Verletzung des Grundsatzes der Unmittelbarkeit der Beweisaufnahme (§ 96 VwGO) durch Unterlassung einer Anhörung zu den persönlichen Vorfluchtgründen des Klägers. (Leitsatz der Redaktion)

Schlagwörter: D (A), Verfahrensrecht, Revisionsverfahren, Nichtzulassungsbeschwerde, Verfahrensmangel, Sachaufklärungspflicht, Vereinfachtes Berufungsverfahren, Mündliche Verhandlung, Glaubwürdigkeit, Anhörung, Unmittelbarkeit der Beweisaufnahme
Normen: VwGO § 132 Abs. 2 Nr. 3; VwGO § 86 Abs. 1; VwGO § 96
Auszüge:

Die Beschwerde macht unter Hinweis auf den vom Kläger vorgelegten "Parteiausweis" geltend, das Berufungsgericht hätte aufgrund der Sachaufklärungspflicht des Grundsatzes der Unmittelbarkeit der Beweisaufnahme (§ 96 VwGO) den Kläger zu seinen "persönlichen Vorfluchtgründen" anhören müssen. Die vermeintliche Nichterweislichkeit der UFC-Mitgliedschaft habe das Berufungsgericht dazu verleitet, von der Unglaubwürdigkeit des Verfolgungsvorbringens des Klägers auszugehen. Es sei nicht auszuschließen, dass das Berufungsgericht bei einer persönlichen Anhörung des Klägers dessen Vortrag zu seinem individuellen Verfolgungsschicksal in entscheidungserheblichen Teilen Glauben geschenkt und daraus auf eine erlittene politische Verfolgung geschlossen hätte.

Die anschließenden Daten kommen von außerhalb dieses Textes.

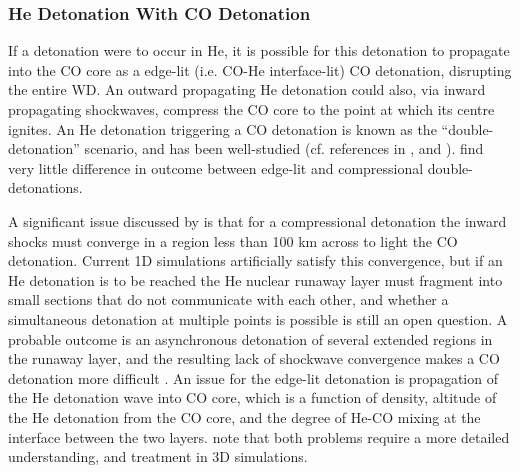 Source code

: 


\subsubsection{He Detonation With CO Detonation}

If a detonation were to occur in He, it is possible for this detonation to propagate into the CO core as a edge-lit (i.e. CO-He interface-lit) CO detonation, disrupting the entire WD.  An outward propagating He detonation could also, via inward propagating shockwaves, compress the CO core to the point at which its centre ignites.  An He detonation triggering a CO detonation is known as the ``double-detonation'' scenario, and has been well-studied (cf. references in \cite{woosk10}, \cite{finkhr07} and \cite{fink+10}).  \citeauthor{woosk10} find very little difference in outcome between edge-lit and compressional double-detonations.

A significant issue discussed by \citeauthor{woosk10} is that for a compressional detonation the inward shocks must converge in a region less than 100 km across to light the CO detonation.  Current 1D simulations artificially satisfy this convergence, but if an He detonation is to be reached the He nuclear runaway layer must fragment into small sections that do not communicate with each other, and whether a simultaneous detonation at multiple points is possible is still an open question.  A probable outcome is an asynchronous detonation of several extended regions in the runaway layer, and the resulting lack of shockwave convergence makes a CO detonation more difficult \citep{woosk10}.  An issue for the edge-lit detonation is propagation of the He detonation wave into CO core, which is a function of density, altitude of the He detonation from the CO core, and the degree of He-CO mixing at the interface between the two layers.  \citeauthor{woosk10} note that both problems require a more detailed understanding, and treatment in 3D simulations.

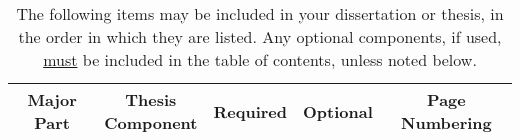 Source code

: \begin{table}
	\caption[%
        Required and Optional Thesis Components (NOTE: If you have a multi-lined table label/title,
        then the 2\textsuperscript{nd} and all additional lines should align with the first line, just like this one;
        also, be sure that no words display to the far right hand side where the page numbers for
        your tables display, just as shown in this example.)
    ]{The following items may be included in your dissertation or thesis, in the order in which they are listed.
    Any optional components, if used, \underline{must} be included in the table of contents, unless noted below.}
  \label{tab:include}
  \centering
  \DoubleSpacing

  \newcommand{\mycheckmark}{\ding{52}}

  \footnotesize
  \begin{threeparttable}[b]
  \begin{tabular}{@{}ccccc@{}}
  \toprule
    \textbf{Major Part} &
    \makecell[b]{\textbf{Thesis} \\ \textbf{Component}} &
    \textbf{Required} &
    \textbf{Optional} &
    \textbf{Page Numbering} \\
  \midrule


\end{tabular}
\end{threeparttable}
\end{table}
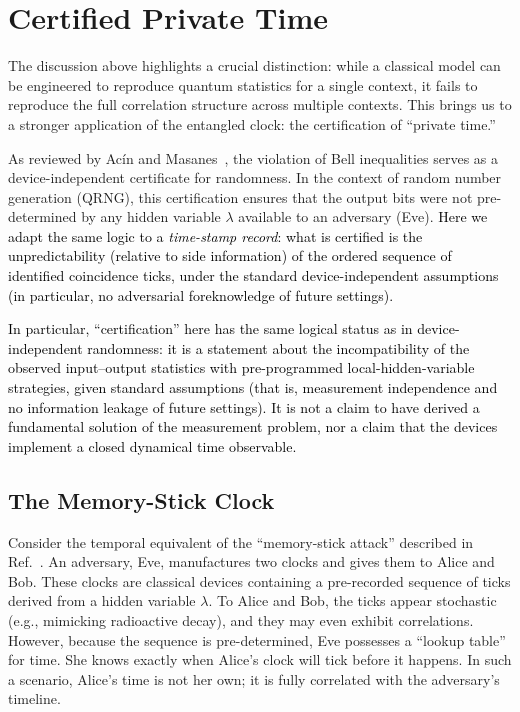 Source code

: \documentclass[reprint,aps,pra,longbibliography]{revtex4-2}
\newcommand{\rev}[1]{\textcolor{black}{#1}} %
\newcommand{\revG}[1]{\textcolor{black}{#1}} %
\begin{document}
\section{Certified Private Time}
\label{sec:certified-private-time}

The discussion above highlights a crucial distinction: while a classical model can be engineered to reproduce quantum statistics for a single context, it fails to reproduce the full correlation structure across multiple contexts. This brings us to a stronger application of the entangled clock: the certification of ``private time.''

As reviewed by Ac\'in and Masanes~\cite{Acin2016CertifiedRandomness}, the violation of Bell inequalities serves as a device-independent certificate for randomness. In the context of random number generation (QRNG), this certification ensures that the output bits were not pre-determined by any hidden variable $\lambda$ available to an adversary (Eve). \rev{Here we adapt the same logic to a \emph{time-stamp record}: what is certified is the unpredictability (relative to side information) of the ordered sequence of identified coincidence ticks, under the standard device-independent assumptions (in particular, no adversarial foreknowledge of future settings).}

\revG{In particular, ``certification'' here has the same logical status as in device-independent randomness: it is a statement about the incompatibility of the observed input--output statistics with pre-programmed local-hidden-variable strategies, given standard assumptions (that is, measurement independence and no information leakage of future settings). It is not a claim to have derived a fundamental solution of the measurement problem, nor a claim that the devices implement a closed dynamical time observable.}

\subsection{The Memory-Stick Clock}
Consider the temporal equivalent of the ``memory-stick attack'' described in Ref.~\cite{Acin2016CertifiedRandomness}. An adversary, Eve, manufactures two clocks and gives them to Alice and Bob. These clocks are classical devices containing a pre-recorded sequence of ticks derived from a hidden variable $\lambda$. To Alice and Bob, the ticks appear stochastic (e.g., mimicking radioactive decay), and they may even exhibit correlations. However, because the sequence is pre-determined, Eve possesses a ``lookup table'' for time. She knows exactly when Alice's clock will tick before it happens. In such a scenario, Alice's time is not her own; it is fully correlated with the adversary's timeline.
\end{document}
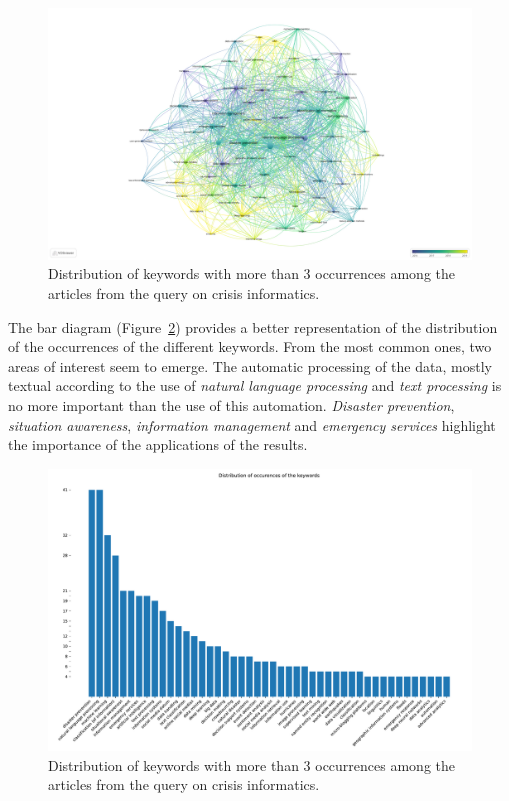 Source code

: \begin{landscape}
    \begin{figure}[htb]
        \includegraphics[width=\paperwidth,height=\paperheight,keepaspectratio]{figures/chap-2/crisis-informatic-overlay.pdf}
        \caption{Distribution of keywords with more than 3 occurrences among the articles from the query on crisis informatics. }
        \label{literature:crisis-informatic-overlay}
    \end{figure}
\end{landscape}

The bar diagram (Figure~\ref{literature:crisis-informatic-bar}) provides a better representation of the distribution of the occurrences of the different keywords.
From the most common ones, two areas of interest seem to emerge.
The automatic processing of the data, mostly textual according to the use of \emph{natural language processing} and \emph{text processing} is no more important than the use of this automation.
\emph{Disaster prevention}, \emph{situation awareness}, \emph{information management} and \emph{emergency services} highlight the importance of the applications of the results.

\begin{figure}[htb]
    \includegraphics[width=\textwidth]{figures/chap-2/crisis-informatic-bar.pdf}
    \caption{Distribution of keywords with more than 3 occurrences among the articles from the query on crisis informatics. }
    \label{literature:crisis-informatic-bar}
\end{figure}

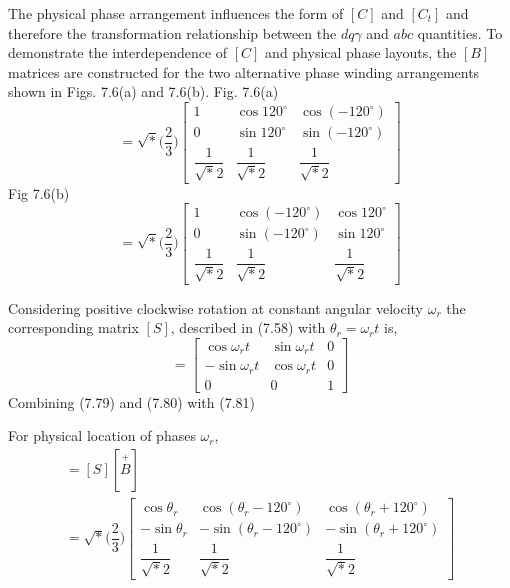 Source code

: \documentclass[a4paper,numbers=noenddot,12pt]{scrbook}
\begin{document}
    The physical phase arrangement influences the form of $[C]$ and $[C_t]$ and therefore the transformation relationship between the $d q \gamma$ and $abc$ quantities. To demonstrate the interdependence of $[C]$ and physical phase layouts, the $[B]$ matrices are constructed for the two alternative phase winding arrangements shown in Figs. 7.6(a) and 7.6(b).
    Fig. 7.6(a)
    \begin{equation}
        [\overset{+}{B}] = \sqrt*{\Big(\dfrac{2}{3} \Big)}
        \begin{bmatrix}
            1 & \cos 120^{\circ} & \cos (-120^{\circ}) \\
            0 & \sin 120^{\circ} & \sin (-120^{\circ}) \\
            \dfrac{1}{\sqrt*{2}} & \dfrac{1}{\sqrt*{2}} & \dfrac{1}{\sqrt*{2}}
        \end{bmatrix}
        \label{eq:Eq7.79}
    \end{equation}
    Fig 7.6(b)
    \begin{equation}
        [\overset{-}{B}] = \sqrt*{\Big(\dfrac{2}{3} \Big)}
        \begin{bmatrix}
            1 & \cos (- 120^{\circ}) & \cos 120^{\circ} \\
            0 & \sin (- 120^{\circ}) & \sin 120^{\circ} \\
            \dfrac{1}{\sqrt*{2}} & \dfrac{1}{\sqrt*{2}} & \dfrac{1}{\sqrt*{2}}
        \end{bmatrix}
        \label{eq:Eq7.80}
    \end{equation}

    Considering positive clockwise rotation at constant angular velocity $\omega_r$ the corresponding matrix $[S]$, described in (7.58) with  $\theta_r = \omega_r t$ is,
    \begin{equation}
        [S] = 
        \begin{bmatrix}
            \cos \omega_r t & \sin \omega_r t & 0 \\
            - \sin \omega_r t  & \cos \omega_r t & 0 \\
            0 & 0 & 1
        \end{bmatrix}
        \label{eq:Eq7.81}
    \end{equation}
    Combining (7.79) and (7.80) with (7.81)

    For physical location of phases $\omega_r$,
    \begin{multline}
        [\overset{+}{C}] = [S] [\overset{+}{B}] \\
        = \sqrt*{\Big( \dfrac{2}{3} \Big)}
        \begin{bmatrix}
            \cos \theta_r & \cos (\theta_r - 120^{\circ}) & \cos (\theta_r + 120^{\circ}) \\
            - \sin \theta_r & - \sin (\theta_r - 120^{\circ}) & - \sin (\theta_r + 120^{\circ}) \\
            \dfrac{1}{\sqrt*{2}} & \dfrac{1}{\sqrt*{2}} & \dfrac{1}{\sqrt*{2}}
        \end{bmatrix}
        \label{eq:Eq7.82}
    \end{multline}
\end{document}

Im Ergebnis ist diese Rüge begründet. Das Berufungsgericht hat eine Anhörung des Klägers aus zwei Gründen für entbehrlich gehalten. Zum einen, weil der Kläger in der ersten Instanz auf die mündliche Verhandlung verzichtet und im Berufungsverfahren "keine neuen tatsächlichen Umstände vorgetragen habe, die eine persönliche Anhörung erforderlich erscheinen lassen". Zum anderen hat es sich hinsichtlich des Vorfluchtschicksals - ausdrücklich der Würdigung des Bundesamts angeschlossen und deshalb den "Vortrag des Klägers zu seiner Mitgliedschaft in der UFC sowie den angeblichen Verhaftungen" für "unglaubhaft" gehalten; es komme hinzu, dass der Kläger sein Verfahren weder ergänzt noch konkretisiert habe. Diese Erwägungen des Berufungsgerichts reichen nicht aus, um das Unterlassen einer persönlichen Anhörung des Klägers zu rechtfertigen.

Das Berufungsgericht hätte den Kläger im vorliegenden Fal nicht für unglaubwürdig halten dürfen, ohne ihn selbst persönlich angehört zu haben. Nach der Rechtsprechung des Senats darf das Berufungsgericht aus der bei der Anhörung durch das Bundesamt protokollierten Aussage des Ausländers allenfalls dann auf dessen Unglaubwürdigkeit schließen, wenn diese Aussage solche Widersprüche, Ungereimtheiten oder Unvereinbarkeiten mit gesicherten Erkenntnissen des Berufungsgerichts aufweist, dass sie die Wahrheit derbehaupteten Tatsachen auch ohne einen persönlichen Eindruck des Gerichts von seiner Glaubwürdigkeit von vornherein ausschließen (stRspr, vgl. Beschlüsse vom 11. Juni 2002 BVerwG 1 B 37.02 Buchholz 402.25 § 1 AsylVfG Nr. 260 und vom 10. Mai 2002 BVerwG 1 B 392.01 Buchholz a.a.O. Nr. 259 = NVwZ 2002, 1381). Ein solcher Ausnahmefall wird vom Berufungsgericht nicht dargelegt und ist auch nicht erkennbar.